So Many Questions, So Little Time
As much as I enjoy speaking with people who are part of a family business, some of the discussions I have with colleagues who also work with such families are even more stimulating.
These can involve general topics that affect many families, or, on occasion, a specific family situation that one of us happens to be dealing with concerning a particular client family.
Some of the most energizing dialogues meander all over the place, from general to specific and back again.
This blog stems from some notes I jotted down after one such meeting a while back, with two friendly colleagues who happen to work for a multi-family office, where the subject matter bounced all over the place, much to my delight.
Needless to say, together we raised way more questions than we answered, but all were related to how families can get their needs served as they prepare for the future.
Handling a Family’s Concerns
The questions also rotated around what a family could do, should do, and would do, depending on a number of different factors.

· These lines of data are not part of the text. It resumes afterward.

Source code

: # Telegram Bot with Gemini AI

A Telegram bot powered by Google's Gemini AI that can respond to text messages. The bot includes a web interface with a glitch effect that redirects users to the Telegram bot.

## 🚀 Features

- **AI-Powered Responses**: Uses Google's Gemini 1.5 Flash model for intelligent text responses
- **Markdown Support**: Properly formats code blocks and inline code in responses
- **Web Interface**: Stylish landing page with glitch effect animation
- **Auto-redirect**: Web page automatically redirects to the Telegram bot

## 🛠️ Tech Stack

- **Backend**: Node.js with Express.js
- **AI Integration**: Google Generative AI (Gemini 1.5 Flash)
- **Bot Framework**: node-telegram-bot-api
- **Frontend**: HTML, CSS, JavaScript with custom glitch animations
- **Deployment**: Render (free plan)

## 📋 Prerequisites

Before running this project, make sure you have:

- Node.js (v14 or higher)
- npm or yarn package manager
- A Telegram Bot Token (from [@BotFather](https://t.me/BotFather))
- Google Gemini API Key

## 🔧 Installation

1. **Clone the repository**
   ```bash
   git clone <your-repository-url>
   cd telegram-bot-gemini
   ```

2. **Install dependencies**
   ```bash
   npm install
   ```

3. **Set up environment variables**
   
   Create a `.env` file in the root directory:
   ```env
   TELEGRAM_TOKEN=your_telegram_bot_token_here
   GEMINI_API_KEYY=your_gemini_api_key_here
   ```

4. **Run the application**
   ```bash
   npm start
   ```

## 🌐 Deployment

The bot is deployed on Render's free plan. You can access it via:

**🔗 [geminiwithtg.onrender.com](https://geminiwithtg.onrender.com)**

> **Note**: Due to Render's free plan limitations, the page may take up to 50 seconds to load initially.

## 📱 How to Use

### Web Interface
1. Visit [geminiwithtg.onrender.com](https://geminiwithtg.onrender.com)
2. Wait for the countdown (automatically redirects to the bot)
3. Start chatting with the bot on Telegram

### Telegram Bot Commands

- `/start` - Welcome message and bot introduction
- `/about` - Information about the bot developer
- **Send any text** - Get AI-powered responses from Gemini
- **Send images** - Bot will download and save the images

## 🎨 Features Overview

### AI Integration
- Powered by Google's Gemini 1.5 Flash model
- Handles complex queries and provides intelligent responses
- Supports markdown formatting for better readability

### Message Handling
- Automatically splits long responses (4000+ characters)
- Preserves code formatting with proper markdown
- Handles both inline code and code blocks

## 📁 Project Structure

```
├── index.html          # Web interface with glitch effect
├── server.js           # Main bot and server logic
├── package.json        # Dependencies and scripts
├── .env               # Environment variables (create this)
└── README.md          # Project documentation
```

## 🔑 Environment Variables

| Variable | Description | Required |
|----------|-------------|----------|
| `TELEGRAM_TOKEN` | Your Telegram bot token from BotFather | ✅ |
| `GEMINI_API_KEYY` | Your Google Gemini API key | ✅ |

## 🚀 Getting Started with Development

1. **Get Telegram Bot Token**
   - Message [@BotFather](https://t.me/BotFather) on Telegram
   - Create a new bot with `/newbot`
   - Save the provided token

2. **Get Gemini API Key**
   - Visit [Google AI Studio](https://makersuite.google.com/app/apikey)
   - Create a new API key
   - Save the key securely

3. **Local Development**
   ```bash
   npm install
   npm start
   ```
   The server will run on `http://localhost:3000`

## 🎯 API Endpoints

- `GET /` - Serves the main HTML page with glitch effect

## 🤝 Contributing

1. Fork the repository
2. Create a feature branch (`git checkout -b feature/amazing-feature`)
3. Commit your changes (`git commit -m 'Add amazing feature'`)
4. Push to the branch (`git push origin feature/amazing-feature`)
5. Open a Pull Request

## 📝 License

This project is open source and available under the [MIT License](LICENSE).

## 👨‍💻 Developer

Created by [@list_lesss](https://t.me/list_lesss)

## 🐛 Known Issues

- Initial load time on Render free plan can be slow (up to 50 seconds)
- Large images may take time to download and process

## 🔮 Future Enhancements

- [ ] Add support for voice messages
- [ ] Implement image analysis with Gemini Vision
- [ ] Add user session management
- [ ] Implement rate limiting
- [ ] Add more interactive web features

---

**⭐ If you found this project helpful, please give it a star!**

For example, what should a family be concerned about, as they begin to prepare for an upcoming generational transition?
What could they do about things, assuming that they even properly comprehended what challenges they were actually going to be facing together?
What would they be ready to undertake as first steps to move in the right direction together as they begin to understand the importance of doing this work as a family?
Finding Resources and Getting Help
What kind of work could they be doing together, assuming they knew that some help was available to them?
When it comes to what a family should be doing, as advisors that’s really tough to assess up front, until we’ve done the work and spent enough time getting to know them, so that we can have some ideas to suggest to them.
Assuming that we have some ideas, we also need to consider what the family would be able to handle right now, so that we can get some small early wins and develop momentum with them.
Preparing for the Family’s Future
An interesting way to learn more about a family can involve asking them what they would like the future to look like for their family. You can expect different answers from different family members, so you also need to decide whether you’re asking them as a group or one-on-one.
After that you might want to ask them what they think they could be doing to achieve that kind of future. A follow-up to that one might be to ask what they think they should start with.
It’s one thing to have these kinds of conversations with people who are part of a business family, but it’s even more important to make sure that they are also having such discussions amongst themselves, as a family.
Encouraging Families to Have Dialogues
As much as you might think that most families regularly talk about things together, you’d be surprised how often you find out that the really important subjects just don’t seem to come up very often.
Family enterprises result in some complex relationships between people where the family and the business overlap, and maybe because people spend lots of time together, they assume that they know how the others feel. See: Curiosity as the Antidote to Assumptions in Families
As advisors we can and should encourage families to have dialogues about important subjects that involve their futures together, but that might not be sufficient.
Often what families really need is someone to guide such discussions so that they feel like a safe space for everyone to share, which is not always the case.
Moving Away from Should to Could and Would
Often families who are looking for advice will ask what should we do.
Even when we have some good ideas, it’s better not to jump in with an answer right away, as noted above, because we really need to get to know them first.
Helping them see what they could achieve and become together can go a long way. But there’s usually lots of work involved in hitting their full potential, so it’s best to also share with them everything that would be involved in getting there.
What we want to avoid is having any of our family clients someday having regrets about what they woulda, coulda or shoulda done.